There are several links between all my books: I never wrote about anyone unless I knew them well enough to see how they got through the day; everyone I wrote about was a remarkable talker; everyone I wrote about played a role in the development of the Counterculture in New York in the 1970s. They were all living in William Burroughs Magic Universe.
As soon as I garnered good reviews for the Warhol biography I wanted to dash off and write my own biography. However my Dutch Uncle and mentor in biography, Albert Goldman, who published a masterpiece, ”Ladies and Gentlemen Lenny Bruce!” as well as first class biographies of Elvis and John Lennon, told me, “You’ve just mastered how to write a biography, don’t throw away what you’ve learned, do at least two more.” Keith Richards was a dream subject and ”Keith Richards: The Biography” was published right before the release of his first solo album. The book has been published in ten countries and stayed in print in the English language since it’s original publication in 1992. The third book in my trilogy of biographies, ”Transformer: The Lou Reed Story” was well received in the U.K. and U.S. in 1995 and did a lot to broaden his audience in the six countries in which it was published.
This biography obviously required an incredible amount of work. So many subjects, so many people! How did you manage to achieve such a complete story of his life without being drowned in archives of all sorts!? Did it require a different methodology than your other books??
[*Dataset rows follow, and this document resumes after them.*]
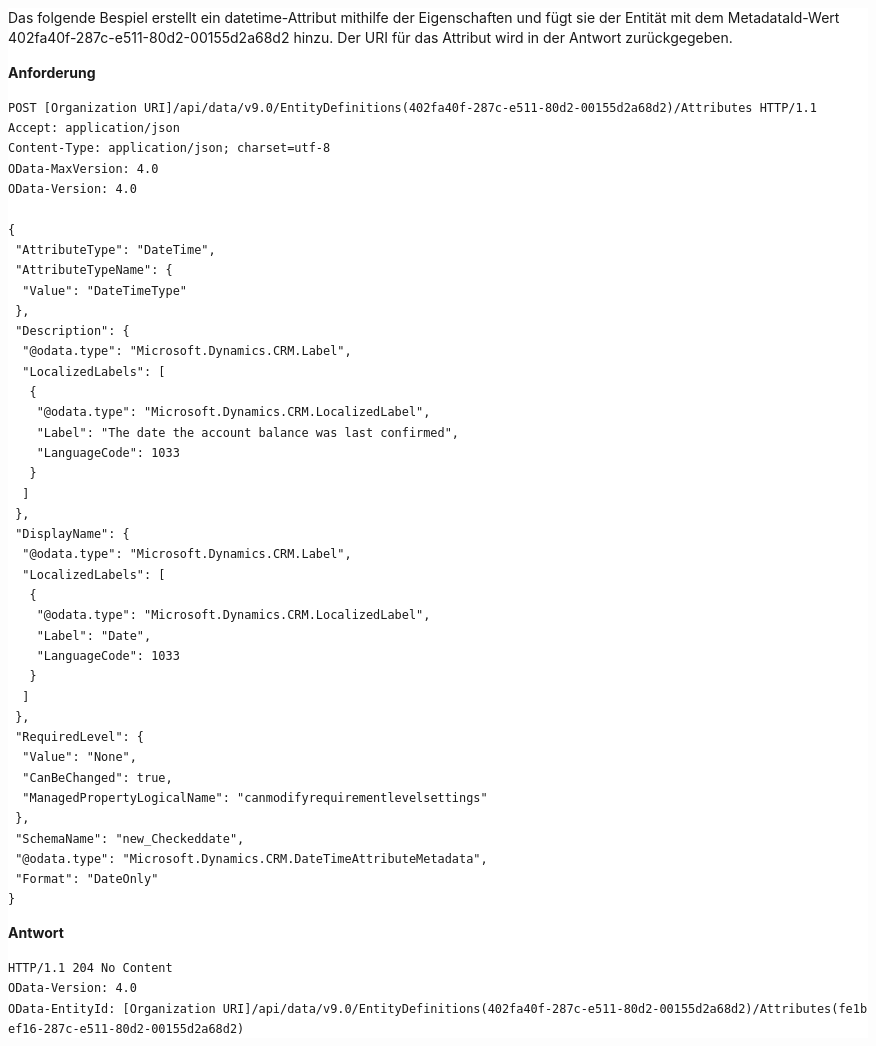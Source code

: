 Das folgende Bespiel erstellt ein datetime-Attribut mithilfe der Eigenschaften und fügt sie der Entität mit dem MetadataId-Wert 402fa40f-287c-e511-80d2-00155d2a68d2 hinzu. Der URI für das Attribut wird in der Antwort zurückgegeben.  
  
 **Anforderung**

```http 
POST [Organization URI]/api/data/v9.0/EntityDefinitions(402fa40f-287c-e511-80d2-00155d2a68d2)/Attributes HTTP/1.1  
Accept: application/json  
Content-Type: application/json; charset=utf-8  
OData-MaxVersion: 4.0  
OData-Version: 4.0  
  
{  
 "AttributeType": "DateTime",  
 "AttributeTypeName": {  
  "Value": "DateTimeType"  
 },  
 "Description": {  
  "@odata.type": "Microsoft.Dynamics.CRM.Label",  
  "LocalizedLabels": [  
   {  
    "@odata.type": "Microsoft.Dynamics.CRM.LocalizedLabel",  
    "Label": "The date the account balance was last confirmed",  
    "LanguageCode": 1033  
   }  
  ]  
 },  
 "DisplayName": {  
  "@odata.type": "Microsoft.Dynamics.CRM.Label",  
  "LocalizedLabels": [  
   {  
    "@odata.type": "Microsoft.Dynamics.CRM.LocalizedLabel",  
    "Label": "Date",  
    "LanguageCode": 1033  
   }  
  ]  
 },  
 "RequiredLevel": {  
  "Value": "None",  
  "CanBeChanged": true,  
  "ManagedPropertyLogicalName": "canmodifyrequirementlevelsettings"  
 },  
 "SchemaName": "new_Checkeddate",  
 "@odata.type": "Microsoft.Dynamics.CRM.DateTimeAttributeMetadata",  
 "Format": "DateOnly"  
}  
```  
  
 **Antwort**  
```http 
HTTP/1.1 204 No Content  
OData-Version: 4.0  
OData-EntityId: [Organization URI]/api/data/v9.0/EntityDefinitions(402fa40f-287c-e511-80d2-00155d2a68d2)/Attributes(fe1bef16-287c-e511-80d2-00155d2a68d2)  
```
Victor Bockris: It required a one hundred percent commitment for five years. At several stages I employed an editor to keep me on track. Writing a biography is quite different from writing the portraits I had previously published of Ali, Burroughs,Blondie and The Velvet Underground. Warhol was by far the hardest book I ever wrote, in fact it almost killed me. I have always been lucky with my timing. My first seven books were perfectly timed. Andy died two and a half years before the book was released. It was the first and remains the only real biography of Warhol. I started it by going to Pittsburgh with Keith Haring and meeting Andy’s oldest brother Paul Warhola, who was a lovely man and became a good friend who helped me out until the very end. Andy did not want me to write the book but he never told anybody not to talk to me. I think he realized that somebody was going to do it and he was in safer hands with me than with some hack who did not know him and would mess it up.
There are by the way two distinctly different versions of my biography. When Andy died in February 1987 my British editor, Paul Sidey, at Hutchinson (Random House UK) got in touch and played a strong role in helping me complete the book. This climaxed with an all expenses paid six-week visit to London during which I was given a full-time editor and copy editor. By the time Sidey gave me the retyped 721 page manuscript of ”Warhol: The Biography’‘ I was in heaven, because it had come out much as I originally envisioned it. The British were planning to publish in May 1989. This euphoria was short-lived. A week after I delivered it to my agent, word came back, or so I was told, from Warner Books that the manuscript was “unpublishable.” I never found out if this was actually true, but the long and short was Warner wanted a re-edit. At this point I was exhausted. I had given it everything I had. Finally Hutchinson published their version ”Warhol: The Biography” in May 89. It received wonderful reviews and was published in paperback by Penguin. Warner Books published their version, on which I worked for six weeks with an editor they had flown in from England, ”The Life and Death of Andy Warhol’‘, in October 1989. It was about one hundred pages shorter and much of the life had been cut out of it.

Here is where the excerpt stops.